He silenced the critics with a top-notch, vintage performance.
The statement above could apply to quarterback Tom Brady and several other players on the New England Patriots' roster after a 43-17 Sunday night smackdown of the Cincinnati Bengals, but it could also apply to cornerback Darrelle Revis.
Finally, the prized free-agent acquisition was doing what everyone thought he was brought to New England to do: man up on a team's best receiver—in this case, Bengals wide receiver A.J. Green—and follow him all over the field and prevent completions into his coverage.
And if the Patriots aren't able to find ways for Revis to spend a majority of his playing time in man coverage, they simply aren't doing it right.
In a one-on-one matchup with two supreme talents, each side will win his fair share of battles, but Revis won the war. Revis gave up only three catches for 64 yards on five throws when covering Green in man-to-man situations. On one of those catches, Revis promptly stripped the ball from Green's hands to force a fumble that would be recovered by New England.
"It was great, man. We did a lot of things game plan-wise where I can be matched up against A.J.," Revis said after the game. "My thing was just try to get up there and get physical with him and be a fly to him, just try to disrupt him as much as I could."
Revis is at his best when he is allowed to trail a receiver by staying in his hip pocket downfield. The Bengals tried to catch Revis with a few double-move patterns by Green, but Revis didn't bite and was still in position even after Green tried to juke him out of his socks.
By getting in front of Green, Revis was able to ensure that the three-time Pro-Bowl receiver was not able to get behind him. This strategy does not come without its drawbacks, as we saw when Revis drew an illegal-contact penalty that wiped away an athletic interception.
But despite giving up a few catches and drawing a flag, Revis' impact on the game was clear.
And if it wasn't clear when he was on the field, it became immediately clear when he came off the field, in the third quarter, when he suffered a hamstring injury. On the very next play, second-year cornerback Logan Ryan replaced Revis on Green in coverage, and Bengals quarterback Andy Dalton promptly launched a 17-yard touchdown pass to his favorite wideout.
It took until the third quarter for the duo to hook up on a touchdown pass, and it only occurred when Revis finally took a break from blanketing Green. Fortunately for the Patriots, the injury was minor and Revis was able to get back on the field shortly thereafter. He picked up right where he left off, shadowing Green all over the field.
"I'm used to it, to compete and take out the No. 1 guy," Revis said. "But whatever the game plan is, it is. There's different game plans week by week. You got to play what the coaches call."
It was refreshing to see the Patriots' coaching staff utilize their best defensive player to his strengths.
There has never been doubt that Revis has the physical tools to maintain his status as one of the best man-coverage cornerbacks in the NFL. At 5'11" and 198 pounds, Revis is not physically imposing, but he has a compact frame that allows him to play physical and aggressive in coverage, while also possessing the quickness and smooth footwork to run fluidly while trailing receivers in their routes. His instincts are incredible, his fundamentals sound.

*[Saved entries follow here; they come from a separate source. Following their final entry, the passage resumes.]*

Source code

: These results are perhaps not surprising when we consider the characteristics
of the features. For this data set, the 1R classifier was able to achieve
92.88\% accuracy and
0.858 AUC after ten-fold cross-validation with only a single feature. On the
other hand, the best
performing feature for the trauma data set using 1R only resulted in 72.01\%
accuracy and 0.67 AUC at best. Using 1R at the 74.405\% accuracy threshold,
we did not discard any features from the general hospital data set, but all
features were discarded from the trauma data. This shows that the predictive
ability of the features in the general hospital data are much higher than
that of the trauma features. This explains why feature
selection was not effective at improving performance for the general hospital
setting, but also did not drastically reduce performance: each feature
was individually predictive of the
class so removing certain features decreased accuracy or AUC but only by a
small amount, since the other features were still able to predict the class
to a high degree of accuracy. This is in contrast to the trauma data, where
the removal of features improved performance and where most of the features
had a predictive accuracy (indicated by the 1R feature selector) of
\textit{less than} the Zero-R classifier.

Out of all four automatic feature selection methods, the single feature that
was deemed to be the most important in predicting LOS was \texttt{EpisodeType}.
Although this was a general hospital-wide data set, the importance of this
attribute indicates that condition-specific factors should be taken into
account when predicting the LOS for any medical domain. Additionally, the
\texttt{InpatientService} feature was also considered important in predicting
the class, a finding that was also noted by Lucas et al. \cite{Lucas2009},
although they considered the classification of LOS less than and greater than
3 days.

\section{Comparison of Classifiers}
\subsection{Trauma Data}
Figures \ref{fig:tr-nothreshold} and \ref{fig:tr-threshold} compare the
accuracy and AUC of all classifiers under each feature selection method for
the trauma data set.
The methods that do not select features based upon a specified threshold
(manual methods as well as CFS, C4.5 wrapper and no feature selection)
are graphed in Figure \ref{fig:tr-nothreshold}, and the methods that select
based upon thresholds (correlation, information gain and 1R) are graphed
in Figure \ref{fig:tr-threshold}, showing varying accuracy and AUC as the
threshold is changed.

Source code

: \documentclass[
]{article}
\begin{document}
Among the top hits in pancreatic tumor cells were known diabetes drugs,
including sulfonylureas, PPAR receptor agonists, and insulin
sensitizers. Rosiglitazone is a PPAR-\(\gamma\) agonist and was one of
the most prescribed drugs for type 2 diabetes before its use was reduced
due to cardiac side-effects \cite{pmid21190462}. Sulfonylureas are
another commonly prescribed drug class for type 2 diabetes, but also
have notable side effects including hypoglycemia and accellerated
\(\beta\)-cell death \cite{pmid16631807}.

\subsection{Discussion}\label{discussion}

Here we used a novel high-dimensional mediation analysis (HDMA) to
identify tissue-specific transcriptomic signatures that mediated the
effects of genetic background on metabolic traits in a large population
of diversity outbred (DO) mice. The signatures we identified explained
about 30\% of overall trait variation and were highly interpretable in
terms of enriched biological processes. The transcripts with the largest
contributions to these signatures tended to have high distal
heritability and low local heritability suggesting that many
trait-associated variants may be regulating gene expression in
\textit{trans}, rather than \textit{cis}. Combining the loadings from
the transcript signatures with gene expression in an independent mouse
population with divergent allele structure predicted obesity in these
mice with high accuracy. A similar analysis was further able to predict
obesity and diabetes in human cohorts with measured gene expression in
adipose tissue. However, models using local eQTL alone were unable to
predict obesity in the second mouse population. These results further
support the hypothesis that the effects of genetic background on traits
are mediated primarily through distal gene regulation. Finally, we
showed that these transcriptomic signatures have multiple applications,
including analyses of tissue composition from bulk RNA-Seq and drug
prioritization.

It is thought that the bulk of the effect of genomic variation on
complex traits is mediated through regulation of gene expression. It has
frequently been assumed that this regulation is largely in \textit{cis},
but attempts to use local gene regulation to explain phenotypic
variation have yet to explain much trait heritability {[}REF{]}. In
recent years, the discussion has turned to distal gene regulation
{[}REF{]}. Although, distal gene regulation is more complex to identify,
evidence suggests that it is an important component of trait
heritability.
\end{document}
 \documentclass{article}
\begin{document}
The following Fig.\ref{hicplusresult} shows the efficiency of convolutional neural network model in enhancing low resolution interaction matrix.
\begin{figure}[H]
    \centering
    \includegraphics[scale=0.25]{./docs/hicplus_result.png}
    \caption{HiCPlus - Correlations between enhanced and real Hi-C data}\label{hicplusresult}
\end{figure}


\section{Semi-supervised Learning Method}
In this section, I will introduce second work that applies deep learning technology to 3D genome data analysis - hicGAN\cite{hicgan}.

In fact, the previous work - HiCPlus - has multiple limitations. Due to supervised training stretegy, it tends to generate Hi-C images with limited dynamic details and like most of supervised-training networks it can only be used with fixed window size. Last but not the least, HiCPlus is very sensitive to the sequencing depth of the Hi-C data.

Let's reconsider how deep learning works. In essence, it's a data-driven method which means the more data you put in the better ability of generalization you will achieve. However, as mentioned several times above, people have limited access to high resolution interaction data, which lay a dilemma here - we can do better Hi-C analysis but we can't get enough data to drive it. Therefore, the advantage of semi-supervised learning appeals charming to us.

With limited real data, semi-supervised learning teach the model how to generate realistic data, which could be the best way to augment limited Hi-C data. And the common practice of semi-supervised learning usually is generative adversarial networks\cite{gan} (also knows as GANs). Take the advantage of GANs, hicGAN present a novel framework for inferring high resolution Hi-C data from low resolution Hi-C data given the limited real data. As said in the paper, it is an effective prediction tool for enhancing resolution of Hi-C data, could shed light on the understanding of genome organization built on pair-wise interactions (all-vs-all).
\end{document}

Although the game plan has dictated more zone coverage in the first four weeks of the season, the Patriots may find it difficult to turn back after they got a taste of the possibilities with Revis in man coverage.
"Our thing was just be aggressive with him as much as we can the whole game, and try to frustrate him as much as we could," Revis said. "We're going to play aggressive, man. That's going to be our style."

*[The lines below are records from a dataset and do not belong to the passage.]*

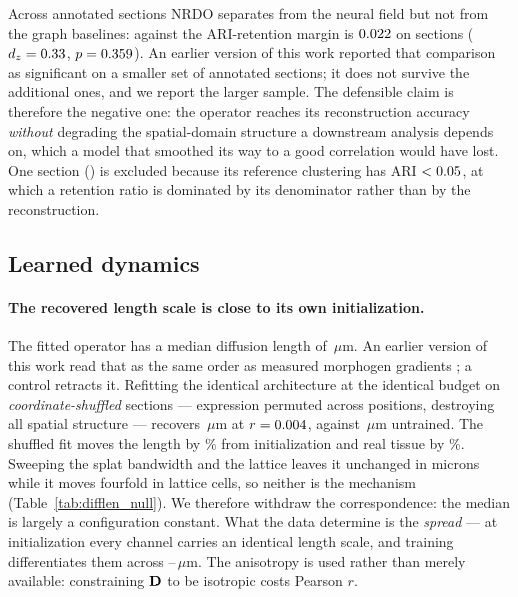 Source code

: Across \BioSections{} annotated sections NRDO separates from the neural field
but not from the graph baselines: against \MSBestBaseline{} the ARI-retention
margin is $\BioARIStagateD$ on \BioARIStagateWins{} sections
($d_z = \BioARIStagateDz$, $p = \BioARIStagateP$). An earlier version of this
work reported that comparison as significant on a smaller set of annotated
sections; it does not survive the additional ones, and we report the larger
sample. The defensible claim is therefore the negative one: the operator reaches
its reconstruction accuracy \emph{without} degrading the spatial-domain
structure a downstream analysis depends on, which a model that smoothed its way
to a good correlation would have lost. One section (\BioExcluded) is excluded
because its reference clustering has ARI $<\BioMinARI$, at which a retention
ratio is dominated by its denominator rather than by the reconstruction.

\subsection{Learned dynamics}


\paragraph{The recovered length scale is close to its own initialization.}
The fitted operator has a median diffusion length of \NullBaseline\,$\mu$m. An
earlier version of this work read that as the same order as measured morphogen
gradients \citep{kicheva2007kinetics,yu2009fgf8}; a control retracts it. Refitting
the identical architecture at the identical budget on \emph{coordinate-shuffled}
sections --- expression permuted across positions, destroying all spatial
structure --- recovers \NullShuffled\,$\mu$m at $r = \NullShuffledR$, against
\NullInit\,$\mu$m untrained. The shuffled fit moves the length by
\NullShuffledShift\% from initialization and real tissue by \NullDataShift\%.
Sweeping the splat bandwidth and the lattice leaves it unchanged in microns while
it moves fourfold in lattice cells, so neither is the mechanism
(Table~\ref{tab:difflen_null}). We therefore withdraw the correspondence: the
median is largely a configuration constant. What the data determine is the
\emph{spread} --- at initialization every channel carries an identical length
scale, and training differentiates them across \DiffLenLo--\DiffLenHi\,$\mu$m. The anisotropy is
used rather than merely available: constraining $\mD$ to be isotropic costs
\AblIsotropicDelta{} Pearson $r$.


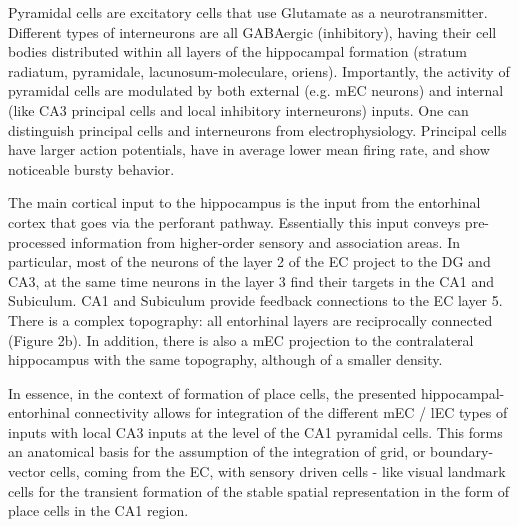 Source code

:Pyramidal cells are excitatory cells that use Glutamate as a neurotransmitter. Different types of interneurons are all GABAergic (inhibitory), having their cell bodies distributed within all layers of the hippocampal formation (stratum radiatum, pyramidale, lacunosum-moleculare, oriens). Importantly, the activity of pyramidal cells are modulated by both external (e.g. mEC neurons) and internal (like CA3 principal cells and local inhibitory interneurons) inputs. One can distinguish principal cells and interneurons from electrophysiology. Principal cells have larger action potentials, have in average lower mean firing rate, and show noticeable bursty behavior.

The main cortical input to the hippocampus is the input from the entorhinal cortex that goes via the perforant pathway. Essentially this input conveys pre-processed information from higher-order sensory and association areas. In particular, most of the neurons of the layer 2 of the EC project to the DG and CA3, at the same time neurons in the layer 3 find their targets in the CA1 and Subiculum. CA1 and Subiculum provide feedback connections to the EC layer 5. There is a complex topography: all entorhinal layers are reciprocally connected (Figure 2b). In addition, there is also a mEC projection to the contralateral hippocampus with the same topography, although of a smaller density.

In essence, in the context of formation of place cells, the presented hippocampal-entorhinal connectivity allows for integration of the different mEC / lEC types of inputs with local CA3 inputs at the level of the CA1 pyramidal cells. This forms an anatomical basis for the assumption of the integration of grid, or boundary-vector cells, coming from the EC, with sensory driven cells - like visual landmark cells for the transient formation of the stable spatial representation in the form of place cells in the CA1 region.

But with man coverage, it's never enough to simply have one capable cornerback. Man coverage is a duty that must be carried out by the other cornerbacks on the field, and sometimes the linebackers as well.

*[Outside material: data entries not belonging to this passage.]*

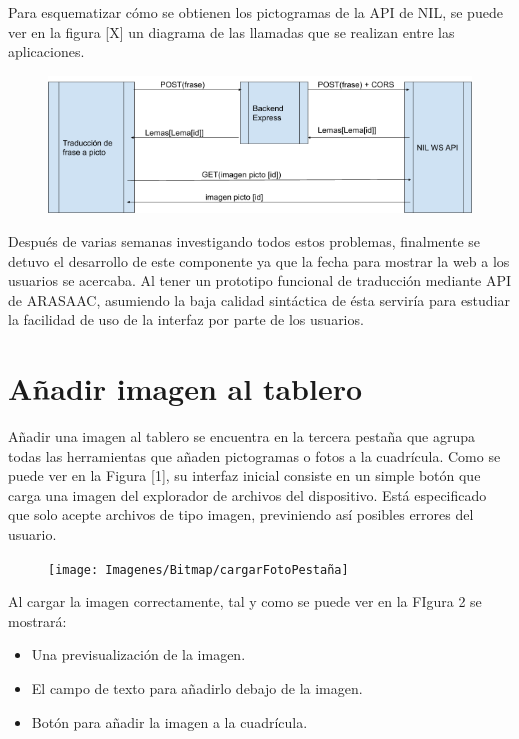 Para esquematizar cómo se obtienen los pictogramas de la API de NIL, se puede ver en la figura [X] un diagrama de las llamadas que se realizan entre las aplicaciones. 

\begin{figure}[h!]
	\centering
	\includegraphics[width=0.7\linewidth]{Imagenes/Bitmap/diagramaConexiones}
	\caption{}
	\label{fig:diagramaconexiones}
\end{figure}


Después de varias semanas investigando todos estos problemas, finalmente se detuvo el desarrollo de este componente ya que la fecha para mostrar la web a los usuarios se acercaba. Al tener un prototipo funcional de traducción mediante API de ARASAAC, asumiendo la baja calidad sintáctica de ésta serviría para estudiar la facilidad de uso de la interfaz por parte de los usuarios.


\section{Añadir imagen al tablero}

Añadir una imagen al tablero se encuentra en la tercera pestaña que agrupa todas las herramientas que añaden pictogramas o fotos a la cuadrícula. Como se puede ver en la Figura [1], su interfaz inicial consiste en un simple botón que carga una imagen del explorador de archivos del dispositivo. Está especificado que solo acepte archivos de tipo imagen, previniendo así posibles errores del usuario. 

\begin{figure}[h!]
	\centering
	\texttt{[image: Imagenes/Bitmap/cargarFotoPestaña]}
	\caption{}
	\label{fig:cargarfotopestana}
\end{figure}


Al cargar la imagen correctamente, tal y como se puede ver en la FIgura 2 se mostrará: 

\begin{itemize}
	\item Una previsualización de la imagen.
	\item El campo de texto para añadirlo debajo de la imagen.
	\item Botón para añadir la imagen a la cuadrícula.
\end{itemize}

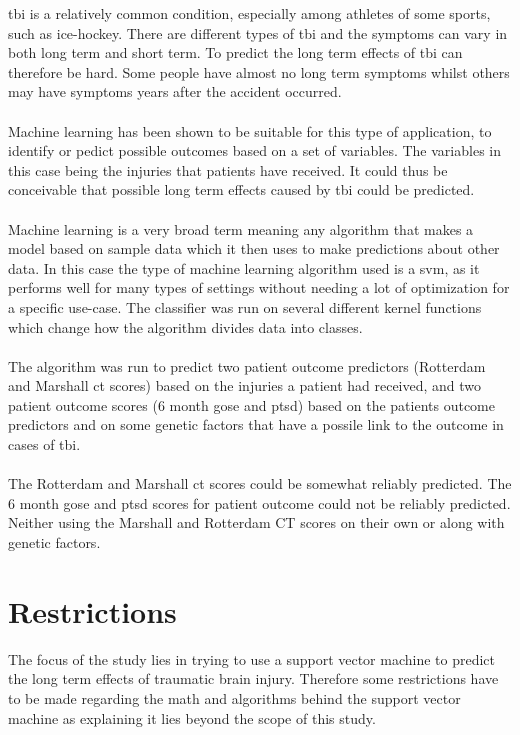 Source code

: \documentclass[11pt]{article}
\begin{document}
\Gls{tbi} is a relatively common condition, especially among athletes of some sports, such as ice-hockey\cite{TraumaticBrainInjury}. There are different types of \gls{tbi} and the symptoms can vary in both long term and short term. To predict the long term effects of \gls{tbi} can therefore be hard. Some people have almost no long term symptoms whilst others may have symptoms years after the accident occurred.\cite{TraumaticBrainInjury2021}\\
\\
Machine learning has been shown to be suitable for this type of application, to identify or pedict possible outcomes based on a set of variables\cite{MachineLearning2021}. The variables in this case being the injuries that patients have received. It could thus be conceivable that possible long term effects caused by \gls{tbi} could be predicted.\\
\\
Machine learning is a very broad term meaning any algorithm that makes a model based on sample data which it then uses to make predictions about other data. In this case the type of machine learning algorithm used is a \gls{svm}, as it performs well for many types of settings without needing a lot of optimization for a specific use-case. The classifier was run on several different kernel functions which change how the algorithm divides data into classes\cite{KernelMethod2021}.\cite{jamesSupportVectorMachines}\\
\\
The algorithm was run to predict two patient outcome predictors (Rotterdam and Marshall \gls{ct} scores) based on the injuries a patient had received, and two patient outcome scores (6 month \gls{gose} and \gls{ptsd}) based on the patients outcome predictors and on some genetic factors that have a possile link to the outcome in cases of \gls{tbi}.\\
\\
The Rotterdam and Marshall \gls{ct} scores could be somewhat reliably predicted. The 6 month \gls{gose} and \gls{ptsd} scores for patient outcome could not be reliably predicted. Neither using the Marshall and Rotterdam CT scores on their own or along with genetic factors.



\section*{Restrictions}
The focus of the study lies in trying to use a support vector machine to predict the long term effects of traumatic brain injury. Therefore some restrictions have to be made regarding the math and algorithms behind the support vector machine as explaining it lies beyond the scope of this study.
\end{document}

The Patriots feel that they have the personnel to carry out a man coverage game plan if they need to.
"It was all matched up so just the combination of putting the guys on the matchups that we felt we would be most competitive on, that's really what it came down to," Patriots head coach Belichick said of Revis' nightlong assignment on Green. "It was a multiple decision. We had Revis on Green and Zo [Alfonzo Dennard] on [Bengals wide receiver Mohamed] Sanu and Jamie [Collins] on [tight end Jermaine] Gresham for a big part of the game and really [Jerod] Mayo on [running back Giovani] Bernard for the most part. Those are the kind of matchups that just, again, the entire team had to face. It wasn't just one guy. That's really how it came out."
The Patriots' game plan could be even more man-coverage-based now that veteran cornerback Brandon Browner has been brought back to the roster; the veteran cornerback was suspended for the first four games of the season due to a violation of the league's substance-abuse policy, and was brought back to the team on Monday.
Even if Browner returns to action next week against the Buffalo Bills, the Patriots coaches probably will not ask him to play every snap. It will be up to Browner—and anyone else in the mix for the spot opposite Revis—to bump receivers off their routes and stick with them stride for stride downfield.
That's what Revis was doing on Sunday, and he looks capable of continuing in that role.
Unless otherwise noted, quotes are obtained first-hand and stats obtained via film review.